§ **EXERCISE PROMPT**: Show the lines of the material that contain the word "months".

(STORED DATA Opens)

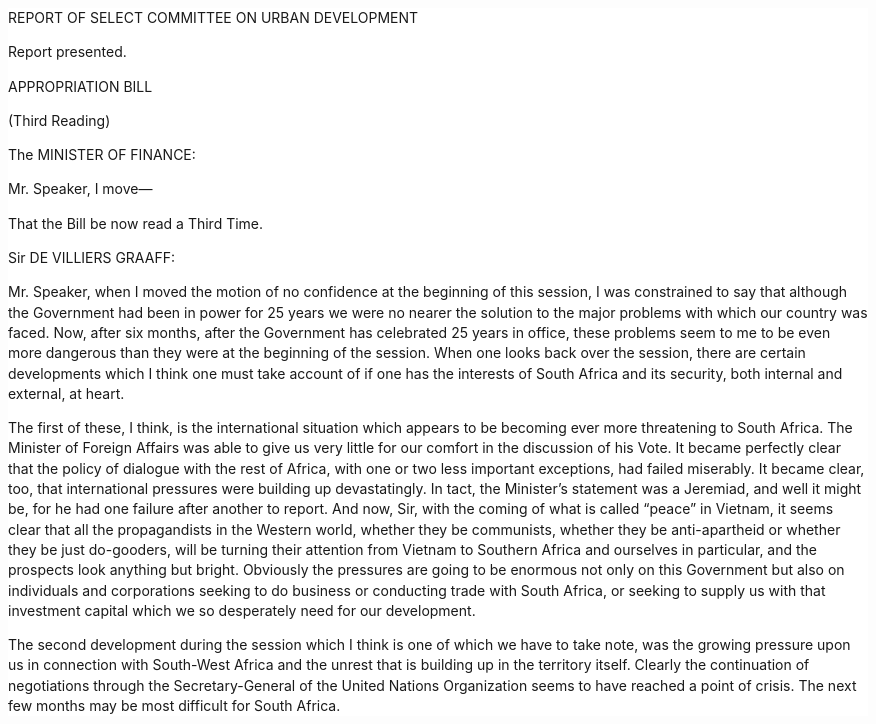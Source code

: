<heading>REPORT OF SELECT COMMITTEE ON URBAN DEVELOPMENT</heading>

<p>Report presented.</p>

</debateSection>

<debateSection name="#appropriation_bill">

<heading>APPROPRIATION BILL</heading>

<summary>(Third Reading)</summary>

<speech by="#minister_of_finance">

<from>The <person refersTo="hansard_za">MINISTER OF FINANCE</person>:</from>

<p>Mr. Speaker, I move&#x2014;</p>

<block name="quote">That the Bill be now read a Third Time.</block>

</speech>

<speech by="#de_villiers_graaff">

<from>Sir <person refersTo="hansard_za">DE VILLIERS GRAAFF</person>:</from>

<p>Mr. Speaker, when I moved the motion of no confidence at the beginning of this session, I was constrained to say that although the Government had been in power for 25 years we were no nearer the solution to the major problems with which our country was faced. Now, after six months, after the Government has celebrated 25 years in office, these problems seem to me to be even more dangerous than they were at the beginning of the session. When one looks back over the session, there are certain developments which I think one must take account of if one has the interests of South Africa and its security, both internal and external, at heart.</p>

<p>The first of these, I think, is the international situation which appears to be becoming ever more threatening to South Africa. The Minister of Foreign Affairs was able to give us very little for our comfort in the discussion of his Vote. It became perfectly clear that the policy of dialogue with the rest of Africa, with one or two less important exceptions, had failed miserably. It became clear, too, that international pressures <span class="col_8419-8420" refersTo="page_1277"/>were building up devastatingly. In tact, the Minister&#x2019;s statement was a Jeremiad, and well it might be, for he had one failure after another to report. And now, Sir, with the coming of what is called &#x201C;peace&#x201D; in Vietnam, it seems clear that all the propagandists in the Western world, whether they be communists, whether they be anti-apartheid or whether they be just do-gooders, will be turning their attention from Vietnam to Southern Africa and ourselves in particular, and the prospects look anything but bright. Obviously the pressures are going to be enormous not only on this Government but also on individuals and corporations seeking to do business or conducting trade with South Africa, or seeking to supply us with that investment capital which we so desperately need for our development.</p>

<p>The second development during the session which I think is one of which we have to take note, was the growing pressure upon us in connection with South-West Africa and the unrest that is building up in the territory itself. Clearly the continuation of negotiations through the Secretary-General of the United Nations Organization seems to have reached a point of crisis. The next few months may be most difficult for South Africa.</p>

</speech>

<speech by="#prime_minister">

(STORED DATA Closes)

§ **EXERCISE RESULT**:
<p>Mr. Speaker, when I moved the motion of no confidence at the beginning of this session, I was constrained to say that although the Government had been in power for 25 years we were no nearer the solution to the major problems with which our country was faced. Now, after six months, after the Government has celebrated 25 years in office, these problems seem to me to be even more dangerous than they were at the beginning of the session. When one looks back over the session, there are certain developments which I think one must take account of if one has the interests of South Africa and its security, both internal and external, at heart.</p>
<p>The second development during the session which I think is one of which we have to take note, was the growing pressure upon us in connection with South-West Africa and the unrest that is building up in the territory itself. Clearly the continuation of negotiations through the Secretary-General of the United Nations Organization seems to have reached a point of crisis. The next few months may be most difficult for South Africa.</p>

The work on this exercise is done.